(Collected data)
= Beginning of Section =

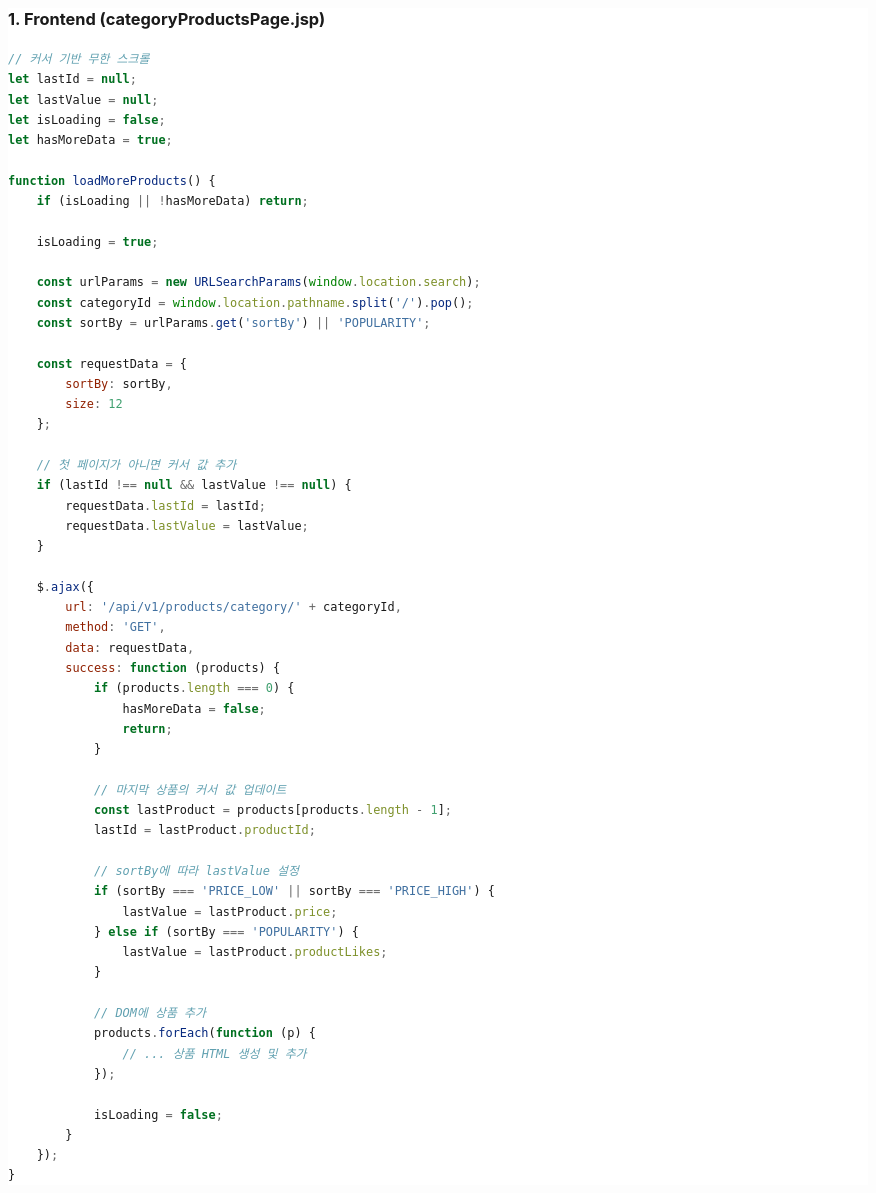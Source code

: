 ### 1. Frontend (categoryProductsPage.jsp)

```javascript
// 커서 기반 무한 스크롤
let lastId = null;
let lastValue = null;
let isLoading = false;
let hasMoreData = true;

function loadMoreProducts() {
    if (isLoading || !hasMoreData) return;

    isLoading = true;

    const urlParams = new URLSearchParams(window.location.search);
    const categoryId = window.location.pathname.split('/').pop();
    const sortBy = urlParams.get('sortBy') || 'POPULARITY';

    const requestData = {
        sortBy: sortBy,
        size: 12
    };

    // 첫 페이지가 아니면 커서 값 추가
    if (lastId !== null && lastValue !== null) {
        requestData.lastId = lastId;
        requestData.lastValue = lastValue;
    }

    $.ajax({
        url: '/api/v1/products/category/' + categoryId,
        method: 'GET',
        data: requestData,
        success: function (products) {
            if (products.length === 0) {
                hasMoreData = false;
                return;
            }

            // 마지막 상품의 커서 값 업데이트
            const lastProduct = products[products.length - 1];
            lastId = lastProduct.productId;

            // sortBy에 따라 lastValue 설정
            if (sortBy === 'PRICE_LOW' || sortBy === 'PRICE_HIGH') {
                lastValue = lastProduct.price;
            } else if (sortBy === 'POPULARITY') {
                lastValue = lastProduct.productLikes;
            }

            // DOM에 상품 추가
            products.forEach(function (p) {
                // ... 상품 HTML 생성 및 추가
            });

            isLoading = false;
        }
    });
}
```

= End of Section =
= Beginning of Section =

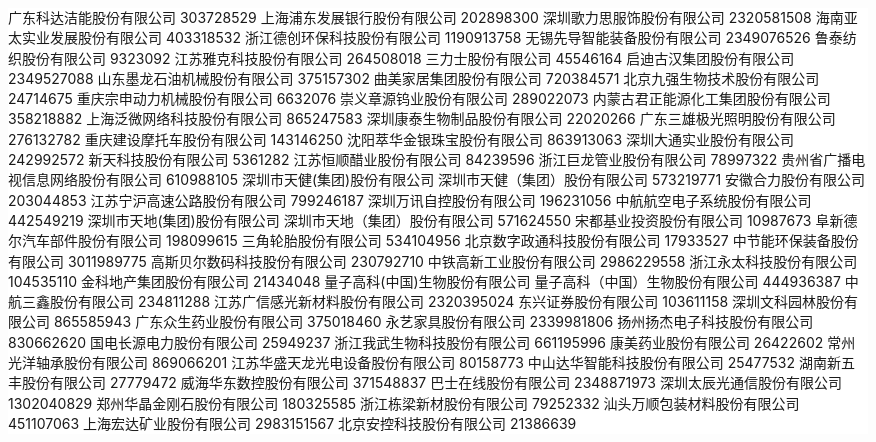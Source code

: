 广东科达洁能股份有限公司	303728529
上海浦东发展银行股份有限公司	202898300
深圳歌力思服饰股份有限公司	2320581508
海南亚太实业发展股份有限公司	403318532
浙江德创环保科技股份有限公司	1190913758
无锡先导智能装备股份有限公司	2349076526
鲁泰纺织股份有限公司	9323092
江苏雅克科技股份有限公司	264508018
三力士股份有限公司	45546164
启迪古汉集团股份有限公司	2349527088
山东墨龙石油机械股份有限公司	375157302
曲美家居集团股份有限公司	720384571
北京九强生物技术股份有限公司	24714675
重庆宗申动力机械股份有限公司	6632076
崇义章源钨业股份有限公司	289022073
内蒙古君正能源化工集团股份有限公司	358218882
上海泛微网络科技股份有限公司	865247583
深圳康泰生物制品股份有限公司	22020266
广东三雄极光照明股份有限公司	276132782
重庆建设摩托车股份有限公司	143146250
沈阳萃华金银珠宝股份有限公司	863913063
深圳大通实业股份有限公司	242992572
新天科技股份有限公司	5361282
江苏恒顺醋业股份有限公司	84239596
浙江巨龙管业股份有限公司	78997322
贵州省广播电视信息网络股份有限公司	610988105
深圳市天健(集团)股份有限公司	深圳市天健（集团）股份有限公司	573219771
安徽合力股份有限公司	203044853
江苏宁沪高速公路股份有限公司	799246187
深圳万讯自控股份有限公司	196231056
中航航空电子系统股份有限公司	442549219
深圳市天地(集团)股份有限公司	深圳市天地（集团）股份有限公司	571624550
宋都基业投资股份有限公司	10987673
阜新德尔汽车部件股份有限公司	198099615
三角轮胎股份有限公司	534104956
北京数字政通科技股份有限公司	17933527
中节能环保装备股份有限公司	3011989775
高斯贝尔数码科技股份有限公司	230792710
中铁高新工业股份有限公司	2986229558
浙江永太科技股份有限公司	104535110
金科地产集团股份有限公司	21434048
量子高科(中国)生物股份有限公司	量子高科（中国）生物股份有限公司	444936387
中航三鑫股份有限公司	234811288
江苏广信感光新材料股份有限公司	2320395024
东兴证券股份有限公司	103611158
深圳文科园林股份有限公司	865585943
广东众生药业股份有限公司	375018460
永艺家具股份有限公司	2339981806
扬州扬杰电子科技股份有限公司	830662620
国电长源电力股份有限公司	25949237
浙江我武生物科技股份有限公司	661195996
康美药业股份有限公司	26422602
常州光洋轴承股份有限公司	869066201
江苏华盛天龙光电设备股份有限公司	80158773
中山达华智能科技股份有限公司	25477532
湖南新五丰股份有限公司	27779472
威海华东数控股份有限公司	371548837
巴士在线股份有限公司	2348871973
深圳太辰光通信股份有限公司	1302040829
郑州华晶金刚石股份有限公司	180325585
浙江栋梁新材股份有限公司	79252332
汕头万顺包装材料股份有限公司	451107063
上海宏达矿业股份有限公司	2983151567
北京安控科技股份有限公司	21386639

= End of Section =

» **Exercise requirements**: Answer with a single number: the count of lines above that contain the string "window".

» **Result**: 2